ACTIVITY: Starting at the first line of the records and stopping at the line that contains "TO RUN TEST with MicrosoftWebDriver", transcribe every line exactly and leave out the pictures.

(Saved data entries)
------------------------------------------------------------------------

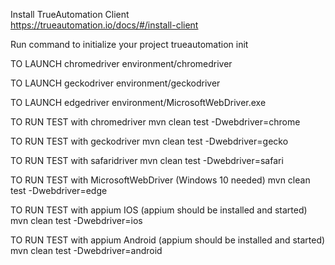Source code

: Install TrueAutomation Client     
    https://trueautomation.io/docs/#/install-client 


Run command to initialize your project
    trueautomation init

TO LAUNCH chromedriver
    environment/chromedriver

TO LAUNCH geckodriver
    environment/geckodriver

TO LAUNCH edgedriver
    environment/MicrosoftWebDriver.exe


TO RUN TEST with chromedriver
    mvn clean test -Dwebdriver=chrome

TO RUN TEST with geckodriver
    mvn clean test -Dwebdriver=gecko

TO RUN TEST with safaridriver
    mvn clean test -Dwebdriver=safari

TO RUN TEST with MicrosoftWebDriver (Windows 10 needed)
    mvn clean test -Dwebdriver=edge

TO RUN TEST with appium IOS (appium should be installed and started)
    mvn clean test -Dwebdriver=ios

TO RUN TEST with appium Android (appium should be installed and started)
    mvn clean test -Dwebdriver=android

------------------------------------------------------------------------

TASK RESPONSE:
Source code

: Install TrueAutomation Client     
    https://trueautomation.io/docs/#/install-client 


Run command to initialize your project
    trueautomation init

TO LAUNCH chromedriver
    environment/chromedriver

TO LAUNCH geckodriver
    environment/geckodriver

TO LAUNCH edgedriver
    environment/MicrosoftWebDriver.exe


TO RUN TEST with chromedriver
    mvn clean test -Dwebdriver=chrome

TO RUN TEST with geckodriver
    mvn clean test -Dwebdriver=gecko

TO RUN TEST with safaridriver
    mvn clean test -Dwebdriver=safari

TO RUN TEST with MicrosoftWebDriver (Windows 10 needed)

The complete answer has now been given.